What you have to do: Each line starting at the one that contains "manner you deem" and ending at the one that contains "Hucka M, Le" must be returned exactly, and the rest of the listing is left out.

Input records:

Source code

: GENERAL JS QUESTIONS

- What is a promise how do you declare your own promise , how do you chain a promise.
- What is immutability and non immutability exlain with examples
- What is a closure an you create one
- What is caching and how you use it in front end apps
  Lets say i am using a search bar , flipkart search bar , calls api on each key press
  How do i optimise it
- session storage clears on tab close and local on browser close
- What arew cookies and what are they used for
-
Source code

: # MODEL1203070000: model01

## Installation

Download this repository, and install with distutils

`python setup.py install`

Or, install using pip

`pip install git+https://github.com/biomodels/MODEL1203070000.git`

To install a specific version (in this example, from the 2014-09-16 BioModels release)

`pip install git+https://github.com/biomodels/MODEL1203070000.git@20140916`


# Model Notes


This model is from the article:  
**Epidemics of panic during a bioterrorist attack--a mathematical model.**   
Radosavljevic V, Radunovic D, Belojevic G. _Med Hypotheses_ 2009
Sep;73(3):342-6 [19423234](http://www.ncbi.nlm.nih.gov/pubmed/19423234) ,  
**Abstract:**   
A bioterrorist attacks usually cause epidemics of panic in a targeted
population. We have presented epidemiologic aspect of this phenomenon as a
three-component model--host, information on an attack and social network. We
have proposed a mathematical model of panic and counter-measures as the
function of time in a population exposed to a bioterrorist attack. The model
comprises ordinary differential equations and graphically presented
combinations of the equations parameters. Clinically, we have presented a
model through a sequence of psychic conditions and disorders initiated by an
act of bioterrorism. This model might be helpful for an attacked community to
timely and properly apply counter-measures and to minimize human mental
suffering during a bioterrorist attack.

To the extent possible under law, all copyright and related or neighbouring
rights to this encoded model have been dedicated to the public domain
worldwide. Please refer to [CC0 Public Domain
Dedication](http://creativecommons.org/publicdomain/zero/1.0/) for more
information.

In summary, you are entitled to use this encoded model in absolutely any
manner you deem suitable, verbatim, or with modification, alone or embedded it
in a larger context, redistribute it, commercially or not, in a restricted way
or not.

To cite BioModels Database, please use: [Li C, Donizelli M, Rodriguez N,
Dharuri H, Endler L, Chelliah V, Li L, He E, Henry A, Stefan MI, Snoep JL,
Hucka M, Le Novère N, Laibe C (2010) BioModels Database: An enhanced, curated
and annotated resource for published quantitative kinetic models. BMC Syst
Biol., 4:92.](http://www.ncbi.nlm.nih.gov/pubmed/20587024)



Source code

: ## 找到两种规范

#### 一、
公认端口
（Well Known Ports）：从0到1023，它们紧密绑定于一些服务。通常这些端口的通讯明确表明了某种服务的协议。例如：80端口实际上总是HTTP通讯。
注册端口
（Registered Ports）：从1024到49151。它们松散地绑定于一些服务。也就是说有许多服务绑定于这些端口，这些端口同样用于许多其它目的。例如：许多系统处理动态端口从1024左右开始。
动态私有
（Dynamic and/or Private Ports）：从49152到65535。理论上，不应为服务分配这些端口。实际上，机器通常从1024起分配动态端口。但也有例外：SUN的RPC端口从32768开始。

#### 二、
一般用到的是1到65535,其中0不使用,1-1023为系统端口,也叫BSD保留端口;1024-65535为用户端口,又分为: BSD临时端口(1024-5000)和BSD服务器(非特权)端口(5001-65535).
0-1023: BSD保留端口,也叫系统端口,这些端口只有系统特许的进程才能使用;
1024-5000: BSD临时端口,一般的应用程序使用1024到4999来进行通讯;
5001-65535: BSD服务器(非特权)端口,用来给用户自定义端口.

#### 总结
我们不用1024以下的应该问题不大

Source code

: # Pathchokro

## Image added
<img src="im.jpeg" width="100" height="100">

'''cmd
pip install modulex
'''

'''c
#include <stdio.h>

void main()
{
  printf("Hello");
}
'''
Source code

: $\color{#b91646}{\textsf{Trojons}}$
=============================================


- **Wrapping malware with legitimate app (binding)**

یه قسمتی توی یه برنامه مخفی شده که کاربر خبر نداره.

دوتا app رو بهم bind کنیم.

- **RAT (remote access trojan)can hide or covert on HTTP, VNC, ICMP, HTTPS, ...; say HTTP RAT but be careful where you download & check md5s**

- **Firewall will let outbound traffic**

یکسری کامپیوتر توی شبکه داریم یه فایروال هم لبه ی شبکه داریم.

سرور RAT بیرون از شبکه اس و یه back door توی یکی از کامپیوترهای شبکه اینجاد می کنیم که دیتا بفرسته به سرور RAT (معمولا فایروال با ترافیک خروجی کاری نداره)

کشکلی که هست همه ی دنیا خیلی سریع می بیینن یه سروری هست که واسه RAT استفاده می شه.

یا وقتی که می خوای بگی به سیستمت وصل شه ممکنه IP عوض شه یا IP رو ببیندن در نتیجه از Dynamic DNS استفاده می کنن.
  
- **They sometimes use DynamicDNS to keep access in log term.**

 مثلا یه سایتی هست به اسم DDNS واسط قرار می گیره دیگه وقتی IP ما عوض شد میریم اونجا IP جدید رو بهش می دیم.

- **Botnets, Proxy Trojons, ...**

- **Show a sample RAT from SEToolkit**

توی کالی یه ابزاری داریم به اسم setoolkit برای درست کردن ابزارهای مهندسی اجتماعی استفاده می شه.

Answer to the exercise:
manner you deem suitable, verbatim, or with modification, alone or embedded it
in a larger context, redistribute it, commercially or not, in a restricted way
or not.

To cite BioModels Database, please use: [Li C, Donizelli M, Rodriguez N,
Dharuri H, Endler L, Chelliah V, Li L, He E, Henry A, Stefan MI, Snoep JL,
Hucka M, Le Novère N, Laibe C (2010) BioModels Database: An enhanced, curated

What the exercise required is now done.